*** DATA FOR ANALYSIS ***
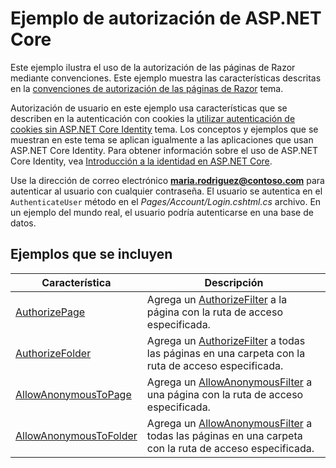 # <a name="aspnet-core-authorization-sample"></a>Ejemplo de autorización de ASP.NET Core

Este ejemplo ilustra el uso de la autorización de las páginas de Razor mediante convenciones. Este ejemplo muestra las características descritas en la [convenciones de autorización de las páginas de Razor](https://docs.microsoft.com/aspnet/core/security/authorization/razor-pages-authorization) tema.

Autorización de usuario en este ejemplo usa características que se describen en la autenticación con cookies la [utilizar autenticación de cookies sin ASP.NET Core Identity](https://docs.microsoft.com/aspnet/core/security/authentication/cookie) tema. Los conceptos y ejemplos que se muestran en este tema se aplican igualmente a las aplicaciones que usan ASP.NET Core Identity. Para obtener información sobre el uso de ASP.NET Core Identity, vea [Introducción a la identidad en ASP.NET Core](https://docs.microsoft.com/aspnet/core/security/authentication/identity).

Use la dirección de correo electrónico **maria.rodriguez@contoso.com** para autenticar al usuario con cualquier contraseña. El usuario se autentica en el `AuthenticateUser` método en el *Pages/Account/Login.cshtml.cs* archivo. En un ejemplo del mundo real, el usuario podría autenticarse en una base de datos.

## <a name="examples-in-this-sample"></a>Ejemplos que se incluyen

| Característica | Descripción |
| --- | --- |
| [AuthorizePage](https://docs.microsoft.com/dotnet/api/microsoft.extensions.dependencyinjection.pageconventioncollectionextensions.authorizepage) | Agrega un [AuthorizeFilter](https://docs.microsoft.com/dotnet/api/microsoft.aspnetcore.mvc.authorization.authorizefilter) a la página con la ruta de acceso especificada. |
| [AuthorizeFolder](https://docs.microsoft.com/dotnet/api/microsoft.extensions.dependencyinjection.pageconventioncollectionextensions.authorizefolder) | Agrega un [AuthorizeFilter](https://docs.microsoft.com/dotnet/api/microsoft.aspnetcore.mvc.authorization.authorizefilter) a todas las páginas en una carpeta con la ruta de acceso especificada. |
| [AllowAnonymousToPage](https://docs.microsoft.com/dotnet/api/microsoft.extensions.dependencyinjection.pageconventioncollectionextensions.allowanonymoustopage) | Agrega un [AllowAnonymousFilter](https://docs.microsoft.com/dotnet/api/microsoft.aspnetcore.mvc.authorization.allowanonymousfilter) a una página con la ruta de acceso especificada. |
| [AllowAnonymousToFolder](https://docs.microsoft.com/dotnet/api/microsoft.extensions.dependencyinjection.pageconventioncollectionextensions.allowanonymoustofolder) | Agrega un [AllowAnonymousFilter](https://docs.microsoft.com/dotnet/api/microsoft.aspnetcore.mvc.authorization.allowanonymousfilter) a todas las páginas en una carpeta con la ruta de acceso especificada. |

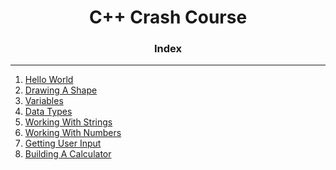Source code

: 
<h1 align="center">C++ Crash Course</h1>

<h3 align="center"> Index </h3>
<hr>

1. [Hello World](HelloWorld.cpp)
2. [Drawing A Shape](DrawingAShape.cpp)
3. [Variables](variables.cpp) 
4. [Data Types](DataTypes.cpp)
5. [Working With Strings](WorkingWithStrings.cpp)
6. [Working With Numbers](WorkingWithNumbers.cpp)
7. [Getting User Input](GettingUserInput.cpp)
8. [Building A Calculator](BuildingACalculator.cpp)



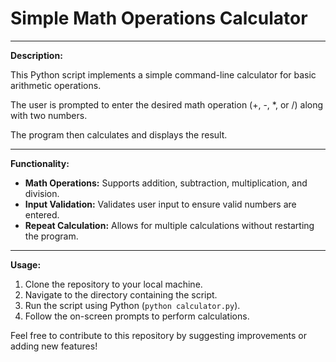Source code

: # Simple Math Operations Calculator

---------------------------------------------------
**Description:**

This Python script implements a simple command-line calculator for basic arithmetic operations.

The user is prompted to enter the desired math operation (+, -, *, or /) along with two numbers.

The program then calculates and displays the result.

---------------------------------------------------
**Functionality:**

- **Math Operations:** Supports addition, subtraction, multiplication, and division.
- **Input Validation:** Validates user input to ensure valid numbers are entered.
- **Repeat Calculation:** Allows for multiple calculations without restarting the program.

---------------------------------------------------
**Usage:**

1. Clone the repository to your local machine.
2. Navigate to the directory containing the script.
3. Run the script using Python (`python calculator.py`).
4. Follow the on-screen prompts to perform calculations.

Feel free to contribute to this repository by suggesting improvements or adding new features!
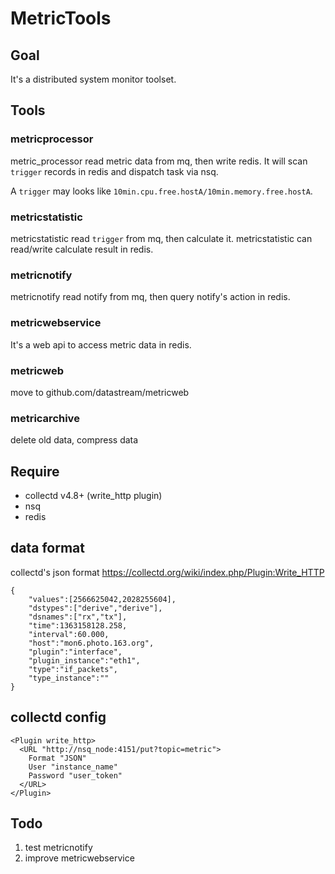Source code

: # MetricTools

## Goal
It's a distributed system monitor toolset.

## Tools
### metricprocessor
metric_processor read metric data from mq, then write redis.
It will scan `trigger` records in redis and dispatch task via nsq.

A `trigger` may looks like `10min.cpu.free.hostA/10min.memory.free.hostA`.

### metricstatistic
metricstatistic read `trigger` from mq, then calculate it.
metricstatistic can read/write calculate result in redis.

### metricnotify
metricnotify read notify from mq, then query notify's action in redis.

### metricwebservice
It's a web api to access metric data in redis.

### metricweb

move to github.com/datastream/metricweb

### metricarchive
delete old data, compress data

## Require
 * collectd v4.8+ (write_http plugin)
 * nsq
 * redis

## data format

collectd's json format https://collectd.org/wiki/index.php/Plugin:Write_HTTP

    {
        "values":[2566625042,2028255604],
        "dstypes":["derive","derive"],
        "dsnames":["rx","tx"],
        "time":1363158128.258,
        "interval":60.000,
        "host":"mon6.photo.163.org",
        "plugin":"interface",
        "plugin_instance":"eth1",
        "type":"if_packets",
        "type_instance":""
    }

## collectd config

    <Plugin write_http>
      <URL "http://nsq_node:4151/put?topic=metric">
        Format "JSON"
        User "instance_name"
        Password "user_token"
      </URL>
    </Plugin>


## Todo

1. test metricnotify
1. improve metricwebservice
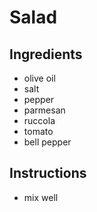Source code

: 
# Salad

## Ingredients

- olive oil
- salt
- pepper
- parmesan
- ruccola
- tomato
- bell pepper

## Instructions

- mix well
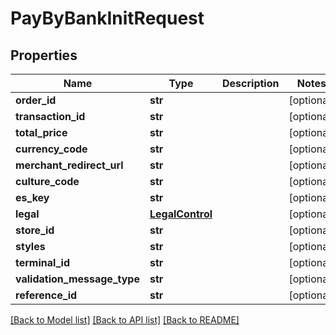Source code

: # PayByBankInitRequest

## Properties
Name | Type | Description | Notes
------------ | ------------- | ------------- | -------------
**order_id** | **str** |  | [optional] 
**transaction_id** | **str** |  | [optional] 
**total_price** | **str** |  | [optional] 
**currency_code** | **str** |  | [optional] 
**merchant_redirect_url** | **str** |  | [optional] 
**culture_code** | **str** |  | [optional] 
**es_key** | **str** |  | [optional] 
**legal** | [**LegalControl**](LegalControl.md) |  | [optional] 
**store_id** | **str** |  | [optional] 
**styles** | **str** |  | [optional] 
**terminal_id** | **str** |  | [optional] 
**validation_message_type** | **str** |  | [optional] 
**reference_id** | **str** |  | [optional] 

[[Back to Model list]](../README.md#documentation-for-models) [[Back to API list]](../README.md#documentation-for-api-endpoints) [[Back to README]](../README.md)


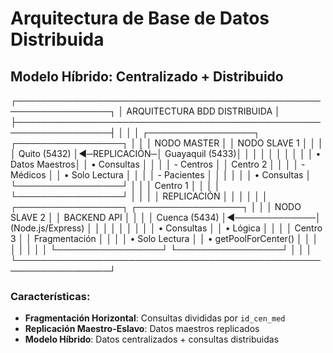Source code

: # Arquitectura de Base de Datos Distribuida

## Modelo Híbrido: Centralizado + Distribuido

┌─────────────────────────────────────────────────────────────────┐
│ ARQUITECTURA BDD DISTRIBUIDA │
├─────────────────────────────────────────────────────────────────┤
│ │
│ ┌─────────────────┐ ┌─────────────────┐ │
│ │ NODO MASTER │ │ NODO SLAVE 1 │ │
│ │ Quito (5432) │◄─REPLICACIÓN─│ Guayaquil (5433)│ │
│ │ │ │ │ │
│ │ • Datos Maestros│ │ • Consultas │ │
│ │ - Centros │ │ Centro 2 │ │
│ │ - Médicos │ │ • Solo Lectura │ │
│ │ - Pacientes │ │ │ │
│ │ • Consultas │ └─────────────────┘ │
│ │ Centro 1 │ │ │
│ └─────────────────┘ │ │
│ │ REPLICACIÓN │
│ │ │ │
│ ┌─────────────────┐ ┌─────────────────┐ │
│ │ NODO SLAVE 2 │ │ BACKEND API │ │
│ │ Cuenca (5434) │◄─────────────│ (Node.js/Express) │
│ │ │ │ │ │
│ │ • Consultas │ │ • Lógica │ │
│ │ Centro 3 │ │ Fragmentación │ │
│ │ • Solo Lectura │ │ • getPoolForCenter() │
│ │ │ │ │ │
│ └─────────────────┘ └─────────────────┘ │
│ │
└─────────────────────────────────────────────────────────────────┘


### **Características:**
- **Fragmentación Horizontal**: Consultas divididas por `id_cen_med`
- **Replicación Maestro-Eslavo**: Datos maestros replicados
- **Modelo Híbrido**: Datos centralizados + consultas distribuidas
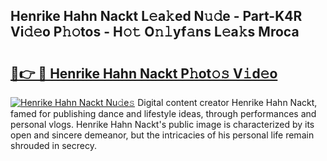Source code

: ## Henrike Hahn Nackt L𝚎a𝚔ed N𝚞𝚍e - Part-K4R Vi𝚍𝚎o P𝚑𝚘tos - H𝚘𝚝 O𝚗𝚕yf𝚊ns L𝚎a𝚔s Mroca

# <h2><a href="http://kfeknt.oniu.top/?m=Henrike+Hahn+Nackt">🔗👉 🔴 Henrike Hahn Nackt P𝚑ot𝚘𝚜 V𝚒d𝚎o</a></h2>

[![Henrike Hahn Nackt Nu𝚍e𝚜](https://i.imgur.com/0qMVB7G.gif)](http://kfeknt.oniu.top/?m=Henrike+Hahn+Nackt)
Digital content creator Henrike Hahn Nackt, famed for publishing dance and lifestyle ideas, through performances and personal vlogs. Henrike Hahn Nackt's public image is characterized by its open and sincere demeanor, but the intricacies of his personal life remain shrouded in secrecy.  
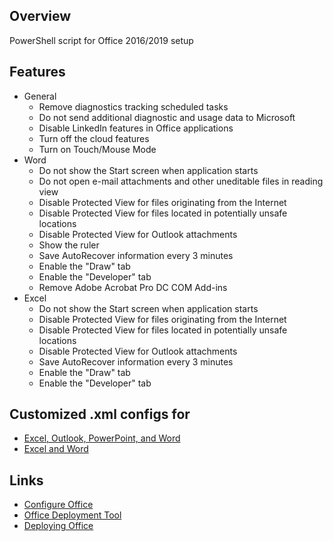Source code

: ## Overview
PowerShell script for Office 2016/2019 setup

## Features
- General
  - Remove diagnostics tracking scheduled tasks
  - Do not send additional diagnostic and usage data to Microsoft
  - Disable LinkedIn features in Office applications
  - Turn off the cloud features
  - Turn on Touch/Mouse Mode
- Word
  - Do not show the Start screen when application starts
  - Do not open e-mail attachments and other uneditable files in reading view
  - Disable Protected View for files originating from the Internet
  - Disable Protected View for files located in potentially unsafe locations
  - Disable Protected View for Outlook attachments
  - Show the ruler
  - Save AutoRecover information every 3 minutes
  - Enable the "Draw" tab
  - Enable the "Developer" tab
  - Remove Adobe Acrobat Pro DC COM Add-ins
- Excel
  - Do not show the Start screen when application starts
  - Disable Protected View for files originating from the Internet
  - Disable Protected View for files located in potentially unsafe locations
  - Disable Protected View for Outlook attachments
  - Save AutoRecover information every 3 minutes
  - Enable the "Draw" tab
  - Enable the "Developer" tab

## Customized .xml configs for
- [Excel, Outlook, PowerPoint, and Word](https://github.com/farag2/Office/blob/master/EOPW.xml)
- [Excel and Word](https://github.com/farag2/Office/blob/master/EW.xml)

## Links
- [Configure Office](https://config.office.com/deploymentsettings)
- [Office Deployment Tool](https://www.microsoft.com/en-us/download/details.aspx?id=49117)
- [Deploying Office](https://docs.microsoft.com/en-us/deployoffice/reference-articles-for-deploying-office-365-proplus)
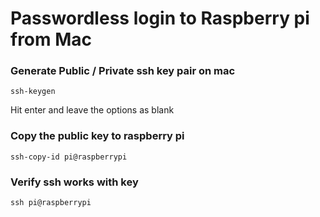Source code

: # Passwordless login to Raspberry pi from Mac

### Generate Public / Private ssh key pair on mac
`ssh-keygen`

Hit enter and leave the options as blank

### Copy the public key to raspberry pi

`ssh-copy-id pi@raspberrypi`

### Verify ssh works with key

`ssh pi@raspberrypi`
*** End of DATA FOR ANALYSIS ***
TRY IT> How many of the lines in the records include the string "Modelo"? Reply with the number alone.

ANSWER TO THIS EXERCISE> 2